Sense and Sensibility Last week we saw the anniversaries of two of Ang Lee’s major milestones - Brokeback Mountain and Crouching Tiger, Hidden Dragon - and this week we have his first major breakthrough project. Here he directs Kate Winslet and Emma Thompson as Marianne and Elinor Dashwood from Jane Austen’s novel and Thompson’s script. Hugh Grant, Tom Wilkinson, and Alan Rickman co-star. Jane Austen fans got their fill in 1995, with the theatrical releases of this film and Persuasion, and the BBC mini-series of Pride and Prejudice starring Colin Firth. Ang Lee’s film was very well received and later earned seven Oscar nominations - for Best Picture, Writing, Actress (Thompson), Supporting Actress (Winslet, who won the SAG award), Cinematography, Costume Design, and Music - but surprisingly not one for Best Director, despite a nomination by the Directors Guild of America (he and Ron Howard were replaced in the Oscar ballots by Chris Noonan and Tim Robbins). Emma Thompson won for her screenplay, making her the only person to have won Oscars in both the writing and acting categories. Sense and Sensibility opened in 70 theaters this weekend and expanded to over 1,000 in February, eventually earning $43.1 million in the U.S.
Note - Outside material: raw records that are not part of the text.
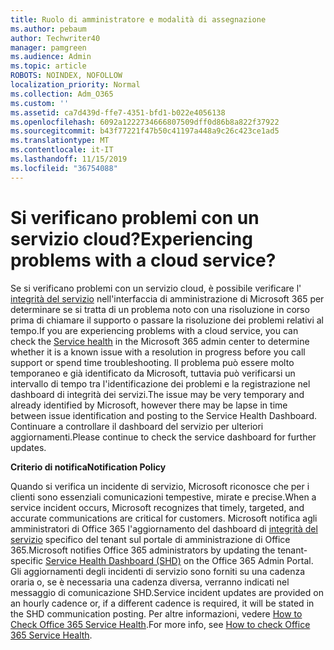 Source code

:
 ```yaml
---
title: Ruolo di amministratore e modalità di assegnazione
ms.author: pebaum
author: Techwriter40
manager: pamgreen
ms.audience: Admin
ms.topic: article
ROBOTS: NOINDEX, NOFOLLOW
localization_priority: Normal
ms.collection: Adm_O365
ms.custom: ''
ms.assetid: ca7d439d-ffe7-4351-bfd1-b022e4056138
ms.openlocfilehash: 6092a1222734666807509dff0d86b8a822f37922
ms.sourcegitcommit: b43f77221f47b50c41197a448a9c26c423ce1ad5
ms.translationtype: MT
ms.contentlocale: it-IT
ms.lasthandoff: 11/15/2019
ms.locfileid: "36754088"
---
```

# <a name="experiencing-problems-with-a-cloud-service"></a><span data-ttu-id="96b5a-102">Si verificano problemi con un servizio cloud?</span><span class="sxs-lookup"><span data-stu-id="96b5a-102">Experiencing problems with a cloud service?</span></span>

<span data-ttu-id="96b5a-103">Se si verificano problemi con un servizio cloud, è possibile verificare l' [integrità del servizio](https://admin.microsoft.com/AdminPortal/Home#/servicehealth) nell'interfaccia di amministrazione di Microsoft 365 per determinare se si tratta di un problema noto con una risoluzione in corso prima di chiamare il supporto o passare la risoluzione dei problemi relativi al tempo.</span><span class="sxs-lookup"><span data-stu-id="96b5a-103">If you are experiencing problems with a cloud service, you can check the [Service health](https://admin.microsoft.com/AdminPortal/Home#/servicehealth) in the Microsoft 365 admin center to determine whether it is a known issue with a resolution in progress before you call support or spend time troubleshooting.</span></span> <span data-ttu-id="96b5a-104">Il problema può essere molto temporaneo e già identificato da Microsoft, tuttavia può verificarsi un intervallo di tempo tra l'identificazione dei problemi e la registrazione nel dashboard di integrità dei servizi.</span><span class="sxs-lookup"><span data-stu-id="96b5a-104">The issue may be very temporary and already identified by Microsoft, however there may be lapse in time between issue identification and posting to the Service Health Dashboard.</span></span> <span data-ttu-id="96b5a-105">Continuare a controllare il dashboard del servizio per ulteriori aggiornamenti.</span><span class="sxs-lookup"><span data-stu-id="96b5a-105">Please continue to check the service dashboard for further updates.</span></span>

<span data-ttu-id="96b5a-106">**Criterio di notifica**</span><span class="sxs-lookup"><span data-stu-id="96b5a-106">**Notification Policy**</span></span>

<span data-ttu-id="96b5a-107">Quando si verifica un incidente di servizio, Microsoft riconosce che per i clienti sono essenziali comunicazioni tempestive, mirate e precise.</span><span class="sxs-lookup"><span data-stu-id="96b5a-107">When a service incident occurs, Microsoft recognizes that timely, targeted, and accurate communications are critical for customers.</span></span> <span data-ttu-id="96b5a-108">Microsoft notifica agli amministratori di Office 365 l'aggiornamento del dashboard di [integrità del servizio](https://admin.microsoft.com/AdminPortal/Home#/servicehealth) specifico del tenant sul portale di amministrazione di Office 365.</span><span class="sxs-lookup"><span data-stu-id="96b5a-108">Microsoft notifies Office 365 administrators by updating the tenant-specific [Service Health Dashboard (SHD)](https://admin.microsoft.com/AdminPortal/Home#/servicehealth) on the Office 365 Admin Portal.</span></span> <span data-ttu-id="96b5a-109">Gli aggiornamenti degli incidenti di servizio sono forniti su una cadenza oraria o, se è necessaria una cadenza diversa, verranno indicati nel messaggio di comunicazione SHD.</span><span class="sxs-lookup"><span data-stu-id="96b5a-109">Service incident updates are provided on an hourly cadence or, if a different cadence is required, it will be stated in the SHD communication posting.</span></span> <span data-ttu-id="96b5a-110">Per altre informazioni, vedere [How to Check Office 365 Service Health](https://docs.microsoft.com/office365/enterprise/view-service-health).</span><span class="sxs-lookup"><span data-stu-id="96b5a-110">For more info, see [How to check Office 365 Service Health](https://docs.microsoft.com/office365/enterprise/view-service-health).</span></span>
Othello Laurence Fishburne stars as Shakespeare’s title character, with Irene Jacob as Desdemona and Kenneth Branagh as Iago. In the history of Hollywood films to this point, there were only two major theatrical adaptations of the play, one in 1952 starring Orson Welles and the other in 1965 starring Laurence Olivier who played the part in blackface. This version was the first to feature an African-American actor in the role. Reviews were good and Branagh later received a Screen Actors Guild nomination for his performance, but audiences didn’t support the film at the box office. Othello opened in two theaters this week with a good but not amazing site average of $14,558 per theater. It stayed in very limited release and earned $2.8 million overall.